### Directions for this task
Please copy every line of the records below that holds the word "infty".

:: Task data ::

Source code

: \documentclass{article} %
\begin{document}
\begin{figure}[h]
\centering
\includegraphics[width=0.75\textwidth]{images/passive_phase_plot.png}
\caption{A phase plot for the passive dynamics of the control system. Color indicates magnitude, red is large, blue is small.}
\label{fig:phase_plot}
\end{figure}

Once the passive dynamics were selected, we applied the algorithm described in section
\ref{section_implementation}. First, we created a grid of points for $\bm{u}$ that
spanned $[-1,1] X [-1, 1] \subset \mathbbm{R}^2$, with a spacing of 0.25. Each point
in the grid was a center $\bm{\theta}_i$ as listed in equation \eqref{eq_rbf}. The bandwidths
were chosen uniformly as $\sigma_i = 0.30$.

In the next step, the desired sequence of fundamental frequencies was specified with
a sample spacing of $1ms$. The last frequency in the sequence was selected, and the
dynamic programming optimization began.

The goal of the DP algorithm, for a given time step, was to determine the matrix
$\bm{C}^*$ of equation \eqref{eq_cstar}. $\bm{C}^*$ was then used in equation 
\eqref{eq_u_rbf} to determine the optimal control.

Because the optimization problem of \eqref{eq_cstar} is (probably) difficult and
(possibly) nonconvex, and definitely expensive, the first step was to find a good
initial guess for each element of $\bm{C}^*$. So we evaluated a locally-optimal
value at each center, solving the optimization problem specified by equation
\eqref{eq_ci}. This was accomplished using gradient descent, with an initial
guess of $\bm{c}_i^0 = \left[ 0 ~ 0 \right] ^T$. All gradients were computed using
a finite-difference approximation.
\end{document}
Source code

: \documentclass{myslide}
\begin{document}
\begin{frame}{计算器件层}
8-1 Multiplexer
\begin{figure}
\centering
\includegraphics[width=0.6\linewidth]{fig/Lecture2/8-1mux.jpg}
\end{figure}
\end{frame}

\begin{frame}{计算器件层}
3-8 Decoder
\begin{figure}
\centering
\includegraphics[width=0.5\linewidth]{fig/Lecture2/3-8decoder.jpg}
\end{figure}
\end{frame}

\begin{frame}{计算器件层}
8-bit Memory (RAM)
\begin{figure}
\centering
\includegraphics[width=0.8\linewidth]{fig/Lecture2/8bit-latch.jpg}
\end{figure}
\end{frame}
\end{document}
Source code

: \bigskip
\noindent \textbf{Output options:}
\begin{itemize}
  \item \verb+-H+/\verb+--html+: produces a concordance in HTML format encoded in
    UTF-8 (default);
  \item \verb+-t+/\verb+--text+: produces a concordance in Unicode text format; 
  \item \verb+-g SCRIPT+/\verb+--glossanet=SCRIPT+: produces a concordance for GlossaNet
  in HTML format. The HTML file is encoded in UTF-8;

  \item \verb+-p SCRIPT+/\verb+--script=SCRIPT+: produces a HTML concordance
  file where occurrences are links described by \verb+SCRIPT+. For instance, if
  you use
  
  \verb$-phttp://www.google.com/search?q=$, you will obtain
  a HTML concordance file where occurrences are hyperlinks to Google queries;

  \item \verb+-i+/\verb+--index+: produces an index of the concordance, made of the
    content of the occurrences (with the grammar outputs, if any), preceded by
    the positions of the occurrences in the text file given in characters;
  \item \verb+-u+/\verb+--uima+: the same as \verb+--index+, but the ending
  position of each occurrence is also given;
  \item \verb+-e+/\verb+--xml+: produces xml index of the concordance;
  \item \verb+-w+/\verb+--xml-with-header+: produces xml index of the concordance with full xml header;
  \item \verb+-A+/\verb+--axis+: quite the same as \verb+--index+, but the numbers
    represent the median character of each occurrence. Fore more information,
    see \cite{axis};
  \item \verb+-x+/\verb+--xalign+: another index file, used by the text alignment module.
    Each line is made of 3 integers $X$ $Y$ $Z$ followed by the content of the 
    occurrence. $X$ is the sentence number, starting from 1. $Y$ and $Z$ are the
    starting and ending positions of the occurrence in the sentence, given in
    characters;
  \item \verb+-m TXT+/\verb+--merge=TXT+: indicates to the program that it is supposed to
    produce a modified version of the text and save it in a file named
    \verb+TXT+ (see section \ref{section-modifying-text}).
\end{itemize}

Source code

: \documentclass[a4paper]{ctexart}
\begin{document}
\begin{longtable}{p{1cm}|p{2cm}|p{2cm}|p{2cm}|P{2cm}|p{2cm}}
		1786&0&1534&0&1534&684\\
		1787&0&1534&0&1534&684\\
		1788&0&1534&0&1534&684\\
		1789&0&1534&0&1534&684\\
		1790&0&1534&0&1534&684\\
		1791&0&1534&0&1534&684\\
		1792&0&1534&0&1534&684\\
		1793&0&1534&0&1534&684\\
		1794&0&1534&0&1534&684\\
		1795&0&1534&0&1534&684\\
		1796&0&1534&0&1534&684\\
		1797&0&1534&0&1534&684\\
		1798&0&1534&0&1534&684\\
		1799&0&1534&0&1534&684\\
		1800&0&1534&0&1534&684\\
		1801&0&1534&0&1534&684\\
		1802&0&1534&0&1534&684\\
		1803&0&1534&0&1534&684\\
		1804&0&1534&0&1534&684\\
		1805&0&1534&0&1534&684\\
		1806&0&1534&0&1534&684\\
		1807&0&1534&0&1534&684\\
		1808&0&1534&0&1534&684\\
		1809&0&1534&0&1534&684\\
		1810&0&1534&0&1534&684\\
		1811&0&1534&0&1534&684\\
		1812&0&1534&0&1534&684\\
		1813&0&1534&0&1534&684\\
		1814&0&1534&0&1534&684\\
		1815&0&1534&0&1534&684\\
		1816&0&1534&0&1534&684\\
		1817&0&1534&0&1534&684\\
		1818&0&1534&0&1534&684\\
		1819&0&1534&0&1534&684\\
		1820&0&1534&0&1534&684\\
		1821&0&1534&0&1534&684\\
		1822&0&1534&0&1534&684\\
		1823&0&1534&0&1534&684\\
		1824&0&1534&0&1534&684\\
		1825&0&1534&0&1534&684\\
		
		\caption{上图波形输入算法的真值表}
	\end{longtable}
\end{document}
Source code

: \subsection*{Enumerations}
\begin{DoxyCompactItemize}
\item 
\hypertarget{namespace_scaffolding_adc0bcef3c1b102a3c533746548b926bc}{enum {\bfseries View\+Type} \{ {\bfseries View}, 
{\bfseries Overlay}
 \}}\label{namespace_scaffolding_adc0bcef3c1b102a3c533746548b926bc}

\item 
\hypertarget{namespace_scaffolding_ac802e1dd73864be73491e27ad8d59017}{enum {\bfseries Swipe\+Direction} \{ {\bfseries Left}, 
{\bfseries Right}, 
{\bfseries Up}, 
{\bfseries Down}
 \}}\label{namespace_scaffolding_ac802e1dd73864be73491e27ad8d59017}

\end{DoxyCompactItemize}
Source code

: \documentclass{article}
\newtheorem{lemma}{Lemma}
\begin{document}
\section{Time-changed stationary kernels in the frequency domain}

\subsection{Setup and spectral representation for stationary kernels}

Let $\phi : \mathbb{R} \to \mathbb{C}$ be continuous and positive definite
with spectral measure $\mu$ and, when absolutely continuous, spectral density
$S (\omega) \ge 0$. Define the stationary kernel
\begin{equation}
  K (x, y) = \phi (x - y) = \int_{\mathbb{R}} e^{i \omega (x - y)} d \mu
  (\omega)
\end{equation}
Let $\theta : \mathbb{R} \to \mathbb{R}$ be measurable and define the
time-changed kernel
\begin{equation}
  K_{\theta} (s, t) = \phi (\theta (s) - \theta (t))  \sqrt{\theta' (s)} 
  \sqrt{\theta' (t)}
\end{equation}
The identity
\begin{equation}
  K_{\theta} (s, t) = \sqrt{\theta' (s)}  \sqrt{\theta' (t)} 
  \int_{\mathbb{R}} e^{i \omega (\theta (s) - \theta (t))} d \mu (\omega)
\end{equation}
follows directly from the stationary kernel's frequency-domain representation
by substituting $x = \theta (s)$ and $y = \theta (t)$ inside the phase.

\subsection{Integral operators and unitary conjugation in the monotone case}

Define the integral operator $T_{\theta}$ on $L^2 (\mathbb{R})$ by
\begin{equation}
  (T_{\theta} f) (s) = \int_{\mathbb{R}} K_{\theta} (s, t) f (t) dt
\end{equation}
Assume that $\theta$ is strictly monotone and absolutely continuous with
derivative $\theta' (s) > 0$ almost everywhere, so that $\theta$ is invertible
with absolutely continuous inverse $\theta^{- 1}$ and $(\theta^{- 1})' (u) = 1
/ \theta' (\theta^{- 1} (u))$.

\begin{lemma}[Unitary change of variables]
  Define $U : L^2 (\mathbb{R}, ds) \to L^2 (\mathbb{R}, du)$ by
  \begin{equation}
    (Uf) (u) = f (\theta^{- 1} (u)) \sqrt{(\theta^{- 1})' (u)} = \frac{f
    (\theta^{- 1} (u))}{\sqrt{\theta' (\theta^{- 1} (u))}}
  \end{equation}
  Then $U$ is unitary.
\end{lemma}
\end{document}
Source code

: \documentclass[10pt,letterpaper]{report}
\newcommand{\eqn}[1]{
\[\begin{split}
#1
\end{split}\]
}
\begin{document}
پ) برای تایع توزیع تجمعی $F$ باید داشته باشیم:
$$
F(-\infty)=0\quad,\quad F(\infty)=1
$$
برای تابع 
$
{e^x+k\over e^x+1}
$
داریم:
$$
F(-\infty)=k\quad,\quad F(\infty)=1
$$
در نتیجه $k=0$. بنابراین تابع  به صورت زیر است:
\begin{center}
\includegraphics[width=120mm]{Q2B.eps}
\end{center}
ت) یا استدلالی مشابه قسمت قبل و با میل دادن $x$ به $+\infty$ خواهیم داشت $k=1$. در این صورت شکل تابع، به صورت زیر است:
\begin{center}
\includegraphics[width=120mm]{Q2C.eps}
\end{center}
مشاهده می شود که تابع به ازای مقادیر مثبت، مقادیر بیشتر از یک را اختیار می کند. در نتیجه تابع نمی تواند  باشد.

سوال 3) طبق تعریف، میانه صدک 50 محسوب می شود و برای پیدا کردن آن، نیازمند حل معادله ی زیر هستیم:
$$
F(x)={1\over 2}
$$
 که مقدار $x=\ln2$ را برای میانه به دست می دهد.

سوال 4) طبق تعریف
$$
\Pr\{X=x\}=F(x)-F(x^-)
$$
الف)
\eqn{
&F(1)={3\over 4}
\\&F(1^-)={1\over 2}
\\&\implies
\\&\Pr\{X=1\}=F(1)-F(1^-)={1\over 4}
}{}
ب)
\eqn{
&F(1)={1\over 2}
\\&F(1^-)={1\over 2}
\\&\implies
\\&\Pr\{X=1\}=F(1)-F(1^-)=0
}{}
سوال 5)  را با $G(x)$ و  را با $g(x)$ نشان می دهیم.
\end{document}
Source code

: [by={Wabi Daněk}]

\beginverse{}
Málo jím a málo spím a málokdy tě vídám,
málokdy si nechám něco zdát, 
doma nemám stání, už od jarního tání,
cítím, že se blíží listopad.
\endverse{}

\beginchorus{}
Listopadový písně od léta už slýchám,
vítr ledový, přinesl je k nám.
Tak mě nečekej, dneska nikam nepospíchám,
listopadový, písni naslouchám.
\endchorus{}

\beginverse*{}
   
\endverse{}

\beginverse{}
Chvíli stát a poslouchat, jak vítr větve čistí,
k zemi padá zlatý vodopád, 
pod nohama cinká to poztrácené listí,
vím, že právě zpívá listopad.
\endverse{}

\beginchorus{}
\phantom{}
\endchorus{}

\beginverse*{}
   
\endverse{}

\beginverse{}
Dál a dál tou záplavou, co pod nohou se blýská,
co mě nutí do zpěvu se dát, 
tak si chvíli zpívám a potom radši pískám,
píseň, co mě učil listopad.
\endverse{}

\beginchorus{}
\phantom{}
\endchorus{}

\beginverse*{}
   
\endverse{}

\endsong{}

:::

### Response for this exercise
F(-\infty)=0\quad,\quad F(\infty)=1
F(-\infty)=k\quad,\quad F(\infty)=1
ت) یا استدلالی مشابه قسمت قبل و با میل دادن $x$ به $+\infty$ خواهیم داشت $k=1$. در این صورت شکل تابع، به صورت زیر است:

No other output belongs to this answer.